» Work order
Copy out exactly the lines below that run from the one holding "takes an email" to the one holding "password must have", keeping both of those lines and no others.
═══ Material for the task
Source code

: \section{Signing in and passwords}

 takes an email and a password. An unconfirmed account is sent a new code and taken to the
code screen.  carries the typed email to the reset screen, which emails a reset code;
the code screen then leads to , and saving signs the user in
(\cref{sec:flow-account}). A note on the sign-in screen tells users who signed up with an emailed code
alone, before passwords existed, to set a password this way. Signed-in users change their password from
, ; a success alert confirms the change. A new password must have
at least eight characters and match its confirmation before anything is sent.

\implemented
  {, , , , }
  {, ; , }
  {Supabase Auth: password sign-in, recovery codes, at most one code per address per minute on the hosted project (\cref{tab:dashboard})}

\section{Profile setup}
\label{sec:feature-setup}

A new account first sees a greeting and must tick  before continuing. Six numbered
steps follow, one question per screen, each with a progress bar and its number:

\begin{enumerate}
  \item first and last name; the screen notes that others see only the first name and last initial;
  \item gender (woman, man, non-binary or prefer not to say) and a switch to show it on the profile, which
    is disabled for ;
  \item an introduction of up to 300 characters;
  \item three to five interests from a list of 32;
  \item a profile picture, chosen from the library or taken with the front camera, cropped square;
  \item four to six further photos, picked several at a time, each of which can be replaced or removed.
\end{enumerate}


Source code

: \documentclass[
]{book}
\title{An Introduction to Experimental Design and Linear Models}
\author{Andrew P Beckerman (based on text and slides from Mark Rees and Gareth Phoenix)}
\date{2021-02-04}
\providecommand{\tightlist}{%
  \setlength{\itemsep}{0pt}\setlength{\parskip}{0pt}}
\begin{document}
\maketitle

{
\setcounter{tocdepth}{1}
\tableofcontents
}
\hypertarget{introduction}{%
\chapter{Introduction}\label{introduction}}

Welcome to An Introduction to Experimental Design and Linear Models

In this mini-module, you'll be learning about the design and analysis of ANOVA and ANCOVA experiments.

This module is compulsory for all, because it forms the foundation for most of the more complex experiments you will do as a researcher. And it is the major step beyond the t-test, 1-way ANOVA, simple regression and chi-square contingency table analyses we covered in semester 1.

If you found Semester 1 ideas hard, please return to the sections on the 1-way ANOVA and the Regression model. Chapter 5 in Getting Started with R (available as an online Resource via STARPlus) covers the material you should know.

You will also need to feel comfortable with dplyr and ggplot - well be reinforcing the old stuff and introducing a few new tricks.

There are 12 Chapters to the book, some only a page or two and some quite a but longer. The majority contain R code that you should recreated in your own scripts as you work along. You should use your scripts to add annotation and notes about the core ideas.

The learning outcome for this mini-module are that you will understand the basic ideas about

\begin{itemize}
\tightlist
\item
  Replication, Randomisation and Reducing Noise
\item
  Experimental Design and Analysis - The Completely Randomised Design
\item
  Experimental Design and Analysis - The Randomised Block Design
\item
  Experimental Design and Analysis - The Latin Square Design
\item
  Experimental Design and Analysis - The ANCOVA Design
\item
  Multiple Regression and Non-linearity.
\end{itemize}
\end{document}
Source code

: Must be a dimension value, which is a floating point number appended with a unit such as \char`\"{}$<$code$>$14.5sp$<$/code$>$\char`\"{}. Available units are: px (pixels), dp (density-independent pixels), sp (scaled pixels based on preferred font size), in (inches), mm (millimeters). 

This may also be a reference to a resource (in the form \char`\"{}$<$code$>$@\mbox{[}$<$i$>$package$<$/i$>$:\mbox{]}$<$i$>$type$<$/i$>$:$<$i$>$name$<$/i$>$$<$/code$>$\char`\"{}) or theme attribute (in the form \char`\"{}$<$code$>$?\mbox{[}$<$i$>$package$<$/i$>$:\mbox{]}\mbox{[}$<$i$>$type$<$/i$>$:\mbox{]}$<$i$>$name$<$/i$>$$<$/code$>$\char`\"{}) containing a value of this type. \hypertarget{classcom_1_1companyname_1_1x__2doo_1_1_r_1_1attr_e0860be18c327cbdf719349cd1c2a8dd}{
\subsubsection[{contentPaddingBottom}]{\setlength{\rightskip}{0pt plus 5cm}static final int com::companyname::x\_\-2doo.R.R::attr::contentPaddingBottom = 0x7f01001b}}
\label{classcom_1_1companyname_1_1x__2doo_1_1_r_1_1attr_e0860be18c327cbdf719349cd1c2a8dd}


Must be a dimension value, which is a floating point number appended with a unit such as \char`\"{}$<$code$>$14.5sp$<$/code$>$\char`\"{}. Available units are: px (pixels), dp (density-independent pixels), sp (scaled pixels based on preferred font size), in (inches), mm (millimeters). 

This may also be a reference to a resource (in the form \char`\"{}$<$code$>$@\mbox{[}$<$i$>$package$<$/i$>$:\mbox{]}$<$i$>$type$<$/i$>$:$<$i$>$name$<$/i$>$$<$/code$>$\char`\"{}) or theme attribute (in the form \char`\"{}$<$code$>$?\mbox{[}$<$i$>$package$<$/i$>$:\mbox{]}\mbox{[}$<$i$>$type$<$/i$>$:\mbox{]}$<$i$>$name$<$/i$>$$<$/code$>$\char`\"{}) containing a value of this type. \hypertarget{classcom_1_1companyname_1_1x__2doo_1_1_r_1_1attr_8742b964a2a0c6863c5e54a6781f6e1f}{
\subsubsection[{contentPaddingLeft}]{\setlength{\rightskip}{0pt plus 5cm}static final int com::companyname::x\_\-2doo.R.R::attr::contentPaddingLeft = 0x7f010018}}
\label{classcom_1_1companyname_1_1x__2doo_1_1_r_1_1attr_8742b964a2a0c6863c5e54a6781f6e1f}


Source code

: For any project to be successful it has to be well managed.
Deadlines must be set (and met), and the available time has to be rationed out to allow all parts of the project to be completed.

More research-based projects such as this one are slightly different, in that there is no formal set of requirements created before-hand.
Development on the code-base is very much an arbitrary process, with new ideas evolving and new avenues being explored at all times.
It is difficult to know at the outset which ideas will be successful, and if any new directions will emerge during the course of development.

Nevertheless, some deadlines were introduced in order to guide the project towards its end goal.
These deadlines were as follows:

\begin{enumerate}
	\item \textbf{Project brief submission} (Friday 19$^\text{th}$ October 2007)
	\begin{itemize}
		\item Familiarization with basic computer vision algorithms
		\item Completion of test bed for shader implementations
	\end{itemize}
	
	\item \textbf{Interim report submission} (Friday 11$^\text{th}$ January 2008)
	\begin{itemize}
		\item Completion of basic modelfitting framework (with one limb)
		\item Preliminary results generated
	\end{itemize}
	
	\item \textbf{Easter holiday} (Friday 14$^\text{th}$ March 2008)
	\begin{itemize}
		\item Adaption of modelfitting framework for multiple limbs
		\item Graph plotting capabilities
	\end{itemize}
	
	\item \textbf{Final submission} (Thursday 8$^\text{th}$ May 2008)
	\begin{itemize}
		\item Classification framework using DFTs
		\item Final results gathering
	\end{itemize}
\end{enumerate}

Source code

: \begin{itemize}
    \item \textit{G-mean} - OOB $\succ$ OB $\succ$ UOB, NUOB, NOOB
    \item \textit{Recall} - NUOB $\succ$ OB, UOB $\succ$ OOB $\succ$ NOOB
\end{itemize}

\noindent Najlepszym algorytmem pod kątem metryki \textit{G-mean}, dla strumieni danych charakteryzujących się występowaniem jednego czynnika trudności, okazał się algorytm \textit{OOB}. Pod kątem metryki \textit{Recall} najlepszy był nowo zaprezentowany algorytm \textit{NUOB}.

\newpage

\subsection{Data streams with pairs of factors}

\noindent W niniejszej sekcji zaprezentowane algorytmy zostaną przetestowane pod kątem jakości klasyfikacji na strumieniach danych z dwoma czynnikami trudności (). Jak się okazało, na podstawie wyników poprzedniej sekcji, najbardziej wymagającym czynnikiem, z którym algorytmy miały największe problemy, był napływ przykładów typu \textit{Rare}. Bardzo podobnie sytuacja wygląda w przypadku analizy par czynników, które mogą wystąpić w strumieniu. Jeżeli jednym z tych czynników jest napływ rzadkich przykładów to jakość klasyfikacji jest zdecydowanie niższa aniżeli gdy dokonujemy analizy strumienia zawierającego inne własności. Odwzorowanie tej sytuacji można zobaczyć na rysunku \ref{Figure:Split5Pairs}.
══════
» Problem solution
 takes an email and a password. An unconfirmed account is sent a new code and taken to the
code screen.  carries the typed email to the reset screen, which emails a reset code;
the code screen then leads to , and saving signs the user in
(\cref{sec:flow-account}). A note on the sign-in screen tells users who signed up with an emailed code
alone, before passwords existed, to set a password this way. Signed-in users change their password from
, ; a success alert confirms the change. A new password must have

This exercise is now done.